(5as) Developing the Link Between Atomic Level Structure and Macroscopic Properties | AIChE

(5as) Developing the Link Between Atomic Level Structure and Macroscopic Properties


Hinojosa, Jr., J. - Presenter, University of Florida

Continuous advancements in computational power and efficiency have significantly expanded the system sizes that may be simulated using high accuracy quantum mechanical calculations. I have used density function theory (DFT) to provide further insight into two areas of interest in modern day chemical engineering, electronics and surface chemistry. In particular, I have focused on understanding the role atomic structure plays within the pyrochlore systems (A2B2O7), which have received significant attention for use in high-permittivity dielectrics, capacitors, and high-frequency filter applications. The highly flexible structure allows for incorporation of a wide selection of A and B cations. There is a need to understand the effect of local atomic structure and dynamics on the macroscopic properties to enable rational design within the large range of possible chemical compositions. Through DFT, I have explained the development of atomic displacements within bismuth titanate (Bi2B4+2O7) and examined the role of chemical substitutions on the local geometric and electronic structure within more technologically relevant bismuth pyrochlores such as Bi3/2M2+Nb3/2O7 and Bi3/2M2+Ta3/2O7 with M2+ = Zn, Mg. I have connected my DFT results with available experimental data to provide further explanation of the role atomic substitutions and structure on the material properties.

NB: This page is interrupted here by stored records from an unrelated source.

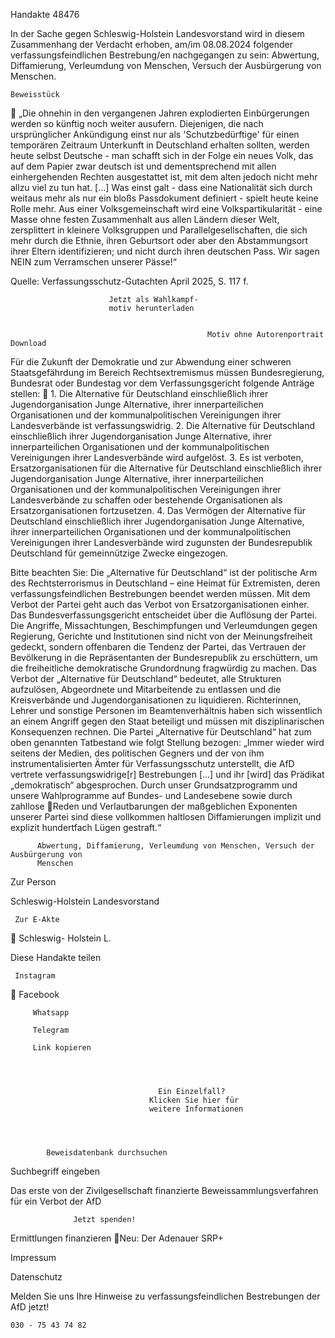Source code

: Handakte 48476

In der Sache gegen Schleswig-Holstein Landesvorstand wird in diesem
Zusammenhang der Verdacht erhoben, am/im 08.08.2024 folgender
verfassungsfeindlichen Bestrebung/en nachgegangen zu sein: Abwertung,
Diffamierung, Verleumdung von Menschen, Versuch der Ausbürgerung von
Menschen.




    Beweisstück
             „Die ohnehin in den vergangenen Jahren explodierten Einbürgerungen
             werden so künftig noch weiter ausufern. Diejenigen, die nach
             ursprünglicher Ankündigung einst nur als 'Schutzbedürftige' für einen
             temporären Zeitraum Unterkunft in Deutschland erhalten sollten,
             werden heute selbst Deutsche - man schafft sich in der Folge ein neues
             Volk, das auf dem Papier zwar deutsch ist und dementsprechend mit
             allen einhergehenden Rechten ausgestattet ist, mit dem alten jedoch
             nicht mehr allzu viel zu tun hat. [...] Was einst galt - dass eine Nationalität
             sich durch weitaus mehr als nur ein bloßs Passdokument definiert -
             spielt heute keine Rolle mehr. Aus einer Volksgemeinschaft wird eine
             Volkspartikularität - eine Masse ohne festen Zusammenhalt aus allen
             Ländern dieser Welt, zersplittert in kleinere Volksgruppen und
             Parallelgesellschaften, die sich mehr durch die Ethnie, ihren Geburtsort
             oder aber den Abstammungsort ihrer Eltern identifizieren; und nicht
             durch ihren deutschen Pass. Wir sagen NEIN zum Verramschen unserer
             Pässe!“



Quelle:
Verfassungsschutz-Gutachten April 2025, S. 117 f.




                          Jetzt als Wahlkampf-
                          motiv herunterladen


                                                Motiv ohne Autorenportrait      Download




Für die Zukunft der Demokratie und zur Abwendung einer schweren
Staatsgefährdung im Bereich Rechtsextremismus müssen Bundesregierung,
Bundesrat oder Bundestag vor dem Verfassungsgericht folgende Anträge stellen:
   1. Die Alternative für Deutschland einschließlich ihrer Jugendorganisation
      Junge Alternative, ihrer innerparteilichen Organisationen und der
      kommunalpolitischen Vereinigungen ihrer Landesverbände ist
      verfassungswidrig.
   2. Die Alternative für Deutschland einschließlich ihrer Jugendorganisation
      Junge Alternative, ihrer innerparteilichen Organisationen und der
      kommunalpolitischen Vereinigungen ihrer Landesverbände wird aufgelöst.
   3. Es ist verboten, Ersatzorganisationen für die Alternative für Deutschland
      einschließlich ihrer Jugendorganisation Junge Alternative, ihrer
      innerparteilichen Organisationen und der kommunalpolitischen
      Vereinigungen ihrer Landesverbände zu schaffen oder bestehende
      Organisationen als Ersatzorganisationen fortzusetzen.
   4. Das Vermögen der Alternative für Deutschland einschließlich ihrer
      Jugendorganisation Junge Alternative, ihrer innerparteilichen Organisationen
      und der kommunalpolitischen Vereinigungen ihrer Landesverbände wird
      zugunsten der Bundesrepublik Deutschland für gemeinnützige Zwecke
      eingezogen.



Bitte beachten Sie: Die „Alternative für Deutschland“ ist der politische Arm des Rechtsterrorismus in
Deutschland – eine Heimat für Extremisten, deren verfassungsfeindlichen Bestrebungen beendet
werden müssen. Mit dem Verbot der Partei geht auch das Verbot von Ersatzorganisationen einher. Das
Bundesverfassungsgericht entscheidet über die Auflösung der Partei. Die Angriffe, Missachtungen,
Beschimpfungen und Verleumdungen gegen Regierung, Gerichte und Institutionen sind nicht von der
Meinungsfreiheit gedeckt, sondern offenbaren die Tendenz der Partei, das Vertrauen der Bevölkerung
in die Repräsentanten der Bundesrepublik zu erschüttern, um die freiheitliche demokratische
Grundordnung fragwürdig zu machen. Das Verbot der „Alternative für Deutschland“ bedeutet, alle
Strukturen aufzulösen, Abgeordnete und Mitarbeitende zu entlassen und die Kreisverbände und
Jugendorganisationen zu liquidieren. Richterinnen, Lehrer und sonstige Personen im
Beamtenverhältnis haben sich wissentlich an einem Angriff gegen den Staat beteiligt und müssen mit
disziplinarischen Konsequenzen rechnen.
Die Partei „Alternative für Deutschland“ hat zum oben genannten Tatbestand wie folgt Stellung
bezogen: „Immer wieder wird seitens der Medien, des politischen Gegners und der von ihm
instrumentalisierten Ämter für Verfassungsschutz unterstellt, die AfD vertrete verfassungswidrige[r]
Bestrebungen […] und ihr [wird] das Prädikat „demokratisch“ abgesprochen. Durch unser
Grundsatzprogramm und unsere Wahlprogramme auf Bundes- und Landesebene sowie durch zahllose
Reden und Verlautbarungen der maßgeblichen Exponenten unserer Partei sind diese vollkommen
haltlosen Diffamierungen implizit und explizit hundertfach Lügen gestraft.“




          Abwertung, Diffamierung, Verleumdung von Menschen, Versuch der Ausbürgerung von
          Menschen




   Zur Person


   Schleswig-Holstein Landesvorstand

     Zur E-Akte
                  Schleswig-
                  Holstein L.

Diese Handakte teilen


     Instagram
         Facebook

         Whatsapp

         Telegram

         Link kopieren




                                     Ein Einzelfall?
                                   Klicken Sie hier für
                                   weitere Informationen




            Beweisdatenbank durchsuchen

  Suchbegriff eingeben

  Das erste von der Zivilgesellschaft finanzierte
   Beweissammlungsverfahren für ein Verbot
                     der AfD

                  Jetzt spenden!




Ermittlungen finanzieren
Neu: Der Adenauer SRP+

Impressum

Datenschutz




Melden Sie uns Ihre Hinweise zu verfassungsfeindlichen Bestrebungen der AfD
jetzt!

    030 - 75 43 74 82


My other area of interest is surface chemistry. I have collaborated with Dr. Jason Weaver's experimental group in the investigation of adsorption of simple molecules on polar and non-polar surfaces of SrTiO3. Specifically, I have examined the role of surface termination and coverage on the favorability of molecular and dissociative adsorption of NH3 and H2O. These two molecules serve as simple analogs of a broad range of alcohol and amine reactions that can occur on the oxide surface. The goal of the computational study is to map the effect of local surface structure on the adsorption and reactive behavior observed in ultrahigh vacuum surface science experiments. These two areas of interest have provided an opportunity to simultaneously understand the underlying principles of condensed matter physics and surface science and to collaborate directly with experimentalists within these areas.